Task goal - A faithful copy of the whole listing is required, with nothing left out.

● ● ● ●

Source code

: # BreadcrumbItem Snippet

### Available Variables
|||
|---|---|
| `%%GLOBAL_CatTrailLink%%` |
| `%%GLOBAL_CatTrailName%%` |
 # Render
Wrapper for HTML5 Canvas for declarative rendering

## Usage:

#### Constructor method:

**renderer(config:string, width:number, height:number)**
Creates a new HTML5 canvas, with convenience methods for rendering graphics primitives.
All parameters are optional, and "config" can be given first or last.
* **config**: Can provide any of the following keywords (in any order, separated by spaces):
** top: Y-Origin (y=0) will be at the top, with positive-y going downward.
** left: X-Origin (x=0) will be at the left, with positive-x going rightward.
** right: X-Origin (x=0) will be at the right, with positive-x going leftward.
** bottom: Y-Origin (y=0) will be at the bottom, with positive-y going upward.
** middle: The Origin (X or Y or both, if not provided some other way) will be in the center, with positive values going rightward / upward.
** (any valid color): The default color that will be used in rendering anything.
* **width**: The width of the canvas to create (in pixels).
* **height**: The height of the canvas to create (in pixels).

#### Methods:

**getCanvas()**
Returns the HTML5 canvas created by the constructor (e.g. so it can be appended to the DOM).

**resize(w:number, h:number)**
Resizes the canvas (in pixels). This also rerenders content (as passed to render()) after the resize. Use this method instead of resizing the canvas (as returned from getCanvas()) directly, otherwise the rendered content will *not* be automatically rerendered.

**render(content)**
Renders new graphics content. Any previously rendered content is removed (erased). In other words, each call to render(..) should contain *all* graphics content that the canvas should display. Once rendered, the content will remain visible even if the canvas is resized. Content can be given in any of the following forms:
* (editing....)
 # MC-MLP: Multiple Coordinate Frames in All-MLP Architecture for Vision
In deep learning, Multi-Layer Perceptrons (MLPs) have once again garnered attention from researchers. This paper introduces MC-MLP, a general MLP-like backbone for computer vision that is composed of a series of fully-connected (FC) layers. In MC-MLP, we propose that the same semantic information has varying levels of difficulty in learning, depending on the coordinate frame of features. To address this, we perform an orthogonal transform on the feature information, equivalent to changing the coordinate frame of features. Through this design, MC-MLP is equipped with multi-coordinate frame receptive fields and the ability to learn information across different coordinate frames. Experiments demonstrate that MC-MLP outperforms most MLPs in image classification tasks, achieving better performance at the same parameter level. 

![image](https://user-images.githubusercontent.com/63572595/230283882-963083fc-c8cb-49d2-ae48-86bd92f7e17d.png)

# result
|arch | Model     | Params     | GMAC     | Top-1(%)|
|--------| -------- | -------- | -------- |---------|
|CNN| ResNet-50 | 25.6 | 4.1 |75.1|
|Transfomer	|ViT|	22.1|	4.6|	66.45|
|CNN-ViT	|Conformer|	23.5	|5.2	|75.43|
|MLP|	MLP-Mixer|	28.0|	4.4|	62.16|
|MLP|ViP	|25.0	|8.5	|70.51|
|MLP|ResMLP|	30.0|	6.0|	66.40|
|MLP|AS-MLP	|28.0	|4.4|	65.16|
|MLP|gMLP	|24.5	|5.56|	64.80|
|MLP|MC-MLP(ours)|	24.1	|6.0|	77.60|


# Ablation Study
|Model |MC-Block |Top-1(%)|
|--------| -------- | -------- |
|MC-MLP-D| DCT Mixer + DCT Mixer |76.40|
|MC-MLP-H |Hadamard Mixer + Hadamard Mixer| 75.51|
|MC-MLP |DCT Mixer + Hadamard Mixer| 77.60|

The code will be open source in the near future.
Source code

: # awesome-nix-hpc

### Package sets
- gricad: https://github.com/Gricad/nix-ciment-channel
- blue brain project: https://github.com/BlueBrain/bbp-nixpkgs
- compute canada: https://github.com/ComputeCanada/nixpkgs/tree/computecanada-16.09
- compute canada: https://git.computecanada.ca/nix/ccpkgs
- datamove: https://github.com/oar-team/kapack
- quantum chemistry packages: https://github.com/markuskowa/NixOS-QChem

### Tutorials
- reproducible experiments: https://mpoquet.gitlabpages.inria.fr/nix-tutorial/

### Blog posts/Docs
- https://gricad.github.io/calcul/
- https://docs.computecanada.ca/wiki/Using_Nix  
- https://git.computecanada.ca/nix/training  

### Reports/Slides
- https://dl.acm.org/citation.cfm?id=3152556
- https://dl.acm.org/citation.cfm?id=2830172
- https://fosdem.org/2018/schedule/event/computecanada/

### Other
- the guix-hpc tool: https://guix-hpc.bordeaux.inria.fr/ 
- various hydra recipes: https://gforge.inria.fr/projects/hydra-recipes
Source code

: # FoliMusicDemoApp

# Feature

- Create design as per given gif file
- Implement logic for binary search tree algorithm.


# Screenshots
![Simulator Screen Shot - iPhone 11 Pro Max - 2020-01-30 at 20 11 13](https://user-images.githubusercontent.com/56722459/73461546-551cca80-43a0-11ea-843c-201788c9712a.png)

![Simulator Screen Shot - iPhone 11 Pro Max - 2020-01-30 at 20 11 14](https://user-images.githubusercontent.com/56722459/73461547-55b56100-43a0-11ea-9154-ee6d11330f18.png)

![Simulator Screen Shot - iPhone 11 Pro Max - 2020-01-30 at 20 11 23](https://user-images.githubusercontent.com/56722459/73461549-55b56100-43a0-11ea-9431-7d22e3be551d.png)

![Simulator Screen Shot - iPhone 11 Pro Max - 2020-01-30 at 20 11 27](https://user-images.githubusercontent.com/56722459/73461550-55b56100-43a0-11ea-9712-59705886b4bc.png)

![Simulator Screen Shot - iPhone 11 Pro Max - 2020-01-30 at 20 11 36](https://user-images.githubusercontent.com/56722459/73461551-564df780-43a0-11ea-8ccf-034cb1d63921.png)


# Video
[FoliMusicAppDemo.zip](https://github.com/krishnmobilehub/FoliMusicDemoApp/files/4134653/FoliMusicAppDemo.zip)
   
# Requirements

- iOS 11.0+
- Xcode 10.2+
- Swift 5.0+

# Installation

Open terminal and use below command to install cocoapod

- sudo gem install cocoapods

● ● ● ●

Task response -
Source code

: # BreadcrumbItem Snippet

### Available Variables
|||
|---|---|
| `%%GLOBAL_CatTrailLink%%` |
| `%%GLOBAL_CatTrailName%%` |
 # Render
Wrapper for HTML5 Canvas for declarative rendering

## Usage:

#### Constructor method:

**renderer(config:string, width:number, height:number)**
Creates a new HTML5 canvas, with convenience methods for rendering graphics primitives.
All parameters are optional, and "config" can be given first or last.
* **config**: Can provide any of the following keywords (in any order, separated by spaces):
** top: Y-Origin (y=0) will be at the top, with positive-y going downward.
** left: X-Origin (x=0) will be at the left, with positive-x going rightward.
** right: X-Origin (x=0) will be at the right, with positive-x going leftward.
** bottom: Y-Origin (y=0) will be at the bottom, with positive-y going upward.
** middle: The Origin (X or Y or both, if not provided some other way) will be in the center, with positive values going rightward / upward.
** (any valid color): The default color that will be used in rendering anything.
* **width**: The width of the canvas to create (in pixels).
* **height**: The height of the canvas to create (in pixels).

#### Methods:

**getCanvas()**
Returns the HTML5 canvas created by the constructor (e.g. so it can be appended to the DOM).

**resize(w:number, h:number)**
Resizes the canvas (in pixels). This also rerenders content (as passed to render()) after the resize. Use this method instead of resizing the canvas (as returned from getCanvas()) directly, otherwise the rendered content will *not* be automatically rerendered.

**render(content)**
Renders new graphics content. Any previously rendered content is removed (erased). In other words, each call to render(..) should contain *all* graphics content that the canvas should display. Once rendered, the content will remain visible even if the canvas is resized. Content can be given in any of the following forms:
* (editing....)
 # MC-MLP: Multiple Coordinate Frames in All-MLP Architecture for Vision
In deep learning, Multi-Layer Perceptrons (MLPs) have once again garnered attention from researchers. This paper introduces MC-MLP, a general MLP-like backbone for computer vision that is composed of a series of fully-connected (FC) layers. In MC-MLP, we propose that the same semantic information has varying levels of difficulty in learning, depending on the coordinate frame of features. To address this, we perform an orthogonal transform on the feature information, equivalent to changing the coordinate frame of features. Through this design, MC-MLP is equipped with multi-coordinate frame receptive fields and the ability to learn information across different coordinate frames. Experiments demonstrate that MC-MLP outperforms most MLPs in image classification tasks, achieving better performance at the same parameter level. 

![image](https://user-images.githubusercontent.com/63572595/230283882-963083fc-c8cb-49d2-ae48-86bd92f7e17d.png)

# result
|arch | Model     | Params     | GMAC     | Top-1(%)|
|--------| -------- | -------- | -------- |---------|
|CNN| ResNet-50 | 25.6 | 4.1 |75.1|
|Transfomer	|ViT|	22.1|	4.6|	66.45|
|CNN-ViT	|Conformer|	23.5	|5.2	|75.43|
|MLP|	MLP-Mixer|	28.0|	4.4|	62.16|
|MLP|ViP	|25.0	|8.5	|70.51|
|MLP|ResMLP|	30.0|	6.0|	66.40|
|MLP|AS-MLP	|28.0	|4.4|	65.16|
|MLP|gMLP	|24.5	|5.56|	64.80|
|MLP|MC-MLP(ours)|	24.1	|6.0|	77.60|


# Ablation Study
|Model |MC-Block |Top-1(%)|
|--------| -------- | -------- |
|MC-MLP-D| DCT Mixer + DCT Mixer |76.40|
|MC-MLP-H |Hadamard Mixer + Hadamard Mixer| 75.51|
|MC-MLP |DCT Mixer + Hadamard Mixer| 77.60|

The code will be open source in the near future.
Source code

: # awesome-nix-hpc

### Package sets
- gricad: https://github.com/Gricad/nix-ciment-channel
- blue brain project: https://github.com/BlueBrain/bbp-nixpkgs
- compute canada: https://github.com/ComputeCanada/nixpkgs/tree/computecanada-16.09
- compute canada: https://git.computecanada.ca/nix/ccpkgs
- datamove: https://github.com/oar-team/kapack
- quantum chemistry packages: https://github.com/markuskowa/NixOS-QChem

### Tutorials
- reproducible experiments: https://mpoquet.gitlabpages.inria.fr/nix-tutorial/

### Blog posts/Docs
- https://gricad.github.io/calcul/
- https://docs.computecanada.ca/wiki/Using_Nix  
- https://git.computecanada.ca/nix/training  

### Reports/Slides
- https://dl.acm.org/citation.cfm?id=3152556
- https://dl.acm.org/citation.cfm?id=2830172
- https://fosdem.org/2018/schedule/event/computecanada/

### Other
- the guix-hpc tool: https://guix-hpc.bordeaux.inria.fr/ 
- various hydra recipes: https://gforge.inria.fr/projects/hydra-recipes
Source code

: # FoliMusicDemoApp

# Feature

- Create design as per given gif file
- Implement logic for binary search tree algorithm.


# Screenshots
![Simulator Screen Shot - iPhone 11 Pro Max - 2020-01-30 at 20 11 13](https://user-images.githubusercontent.com/56722459/73461546-551cca80-43a0-11ea-843c-201788c9712a.png)

![Simulator Screen Shot - iPhone 11 Pro Max - 2020-01-30 at 20 11 14](https://user-images.githubusercontent.com/56722459/73461547-55b56100-43a0-11ea-9154-ee6d11330f18.png)

![Simulator Screen Shot - iPhone 11 Pro Max - 2020-01-30 at 20 11 23](https://user-images.githubusercontent.com/56722459/73461549-55b56100-43a0-11ea-9431-7d22e3be551d.png)

![Simulator Screen Shot - iPhone 11 Pro Max - 2020-01-30 at 20 11 27](https://user-images.githubusercontent.com/56722459/73461550-55b56100-43a0-11ea-9712-59705886b4bc.png)

![Simulator Screen Shot - iPhone 11 Pro Max - 2020-01-30 at 20 11 36](https://user-images.githubusercontent.com/56722459/73461551-564df780-43a0-11ea-8ccf-034cb1d63921.png)


# Video
[FoliMusicAppDemo.zip](https://github.com/krishnmobilehub/FoliMusicDemoApp/files/4134653/FoliMusicAppDemo.zip)
   
# Requirements

- iOS 11.0+
- Xcode 10.2+
- Swift 5.0+

# Installation

Open terminal and use below command to install cocoapod

- sudo gem install cocoapods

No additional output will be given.